I went straight to my computer and did a search of the local newspaper's archives for Central Jewelry and Diamond Exchange. Sure enough my hunch was right. This was the third robbery of the store in eighteen months. The police had attributed the frequent robberies to the bad neighborhood. Now I knew why the shopkeeper was pissed off that I'd shown up and foiled the robbery. I'd messed up his little scam. Well, damn. I feel so bad!
Then I thought about it. If I couldn't be Super Dude, hell I'd be Scam Man. I'd seek out the predators of the world, help bring them to justice, and turn over my profits to the poor. In the spirit of my new identity, the next day I took the bag of jewels and sold them piece by piece. When I was done I had $88,239.23. This was less than I had first calculated, but I've always been an optimist. Since I'd need wheels I bought a used car for $7,994.00, tucked a little away for expenses, and gave the rest to the Salvation Army.
Then I printed out the news articles about the three robberies, typed out my theory about the insurance scam, and put it all in an envelope addressed to the detective assigned to the case. I sent a duplicate envelope to the insurance company that was on the hook for the claim. The only thing else to do was find out the identity of the robber. I didn't figure that would be too hard since the shopkeeper would probably contact him sooner or later.
For the next week I staked out the shopkeeper after work.
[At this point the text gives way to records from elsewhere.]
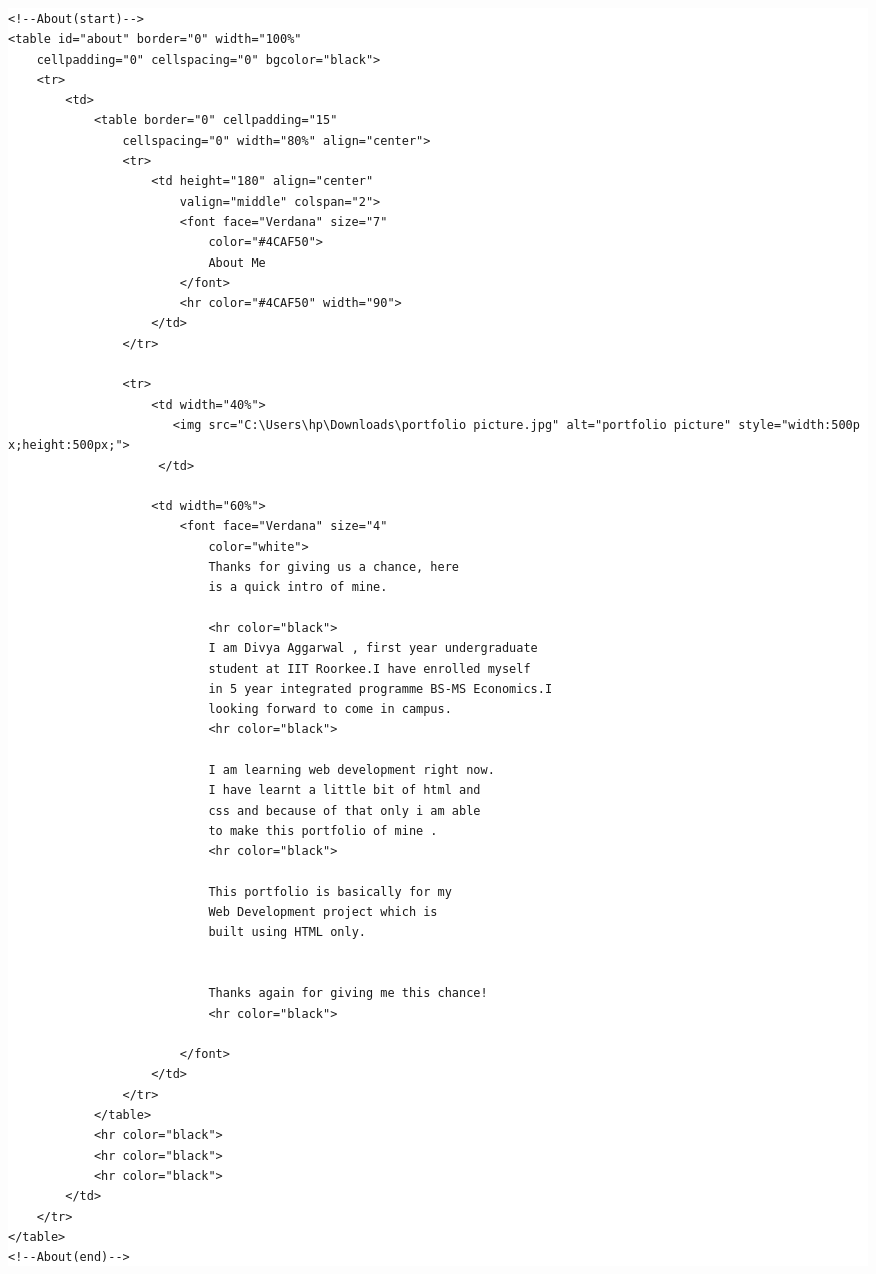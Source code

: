  
    <!--About(start)-->
    <table id="about" border="0" width="100%"
        cellpadding="0" cellspacing="0" bgcolor="black">
        <tr>
            <td>
                <table border="0" cellpadding="15"
                    cellspacing="0" width="80%" align="center">
                    <tr>
                        <td height="180" align="center"
                            valign="middle" colspan="2">
                            <font face="Verdana" size="7"
                                color="#4CAF50">
                                About Me
                            </font>
                            <hr color="#4CAF50" width="90">
                        </td>
                    </tr>
 
                    <tr>
                        <td width="40%">
                           <img src="C:\Users\hp\Downloads\portfolio picture.jpg" alt="portfolio picture" style="width:500px;height:500px;">
                         </td> 

                        <td width="60%">
                            <font face="Verdana" size="4"
                                color="white">
                                Thanks for giving us a chance, here
                                is a quick intro of mine.

                                <hr color="black">
                                I am Divya Aggarwal , first year undergraduate
                                student at IIT Roorkee.I have enrolled myself
                                in 5 year integrated programme BS-MS Economics.I
                                looking forward to come in campus.
                                <hr color="black">
 
                                I am learning web development right now.
                                I have learnt a little bit of html and 
                                css and because of that only i am able 
                                to make this portfolio of mine .
                                <hr color="black">
 
                                This portfolio is basically for my
                                Web Development project which is
                                built using HTML only.
                                
 
                                Thanks again for giving me this chance!
                                <hr color="black">
                               
                            </font>
                        </td>
                    </tr>
                </table>
                <hr color="black">
                <hr color="black">
                <hr color="black">
            </td>
        </tr>
    </table>
    <!--About(end)-->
I followed him home and then watched his house. He didn't go out much so it was pretty boring work, but on Friday I hit pay dirt. He went to a bar on Greenville Avenue and went inside. A few minutes later, guess who showed up? There was no doubt it was the man who had supposedly robbed the store. I followed him inside and observed him sit down at a table with the shopkeeper. They ordered a round of beers. One of the items I'd purchased for my new job as Scam Man was an expensive camera, so I got a lot of pictures of the two men together. After they'd left, I paid the bartender twenty bucks to take a look at the credit card receipt. The robber's name was Martin Levine.
The next day I mailed both packages and included several candid shots of the two conspirators and the credit card receipt. I was careful not to leave any fingerprints or other evidence to lead the police back to me. I breathed a sigh of relief now that my first case was solved. Several days later it was all over the news. The shopkeeper was arrested along with Martin Levine. There was nothing on the TV news or in the newspaper about me, but that was okay. My work had to be beneath the radar. After all I was Scam Man.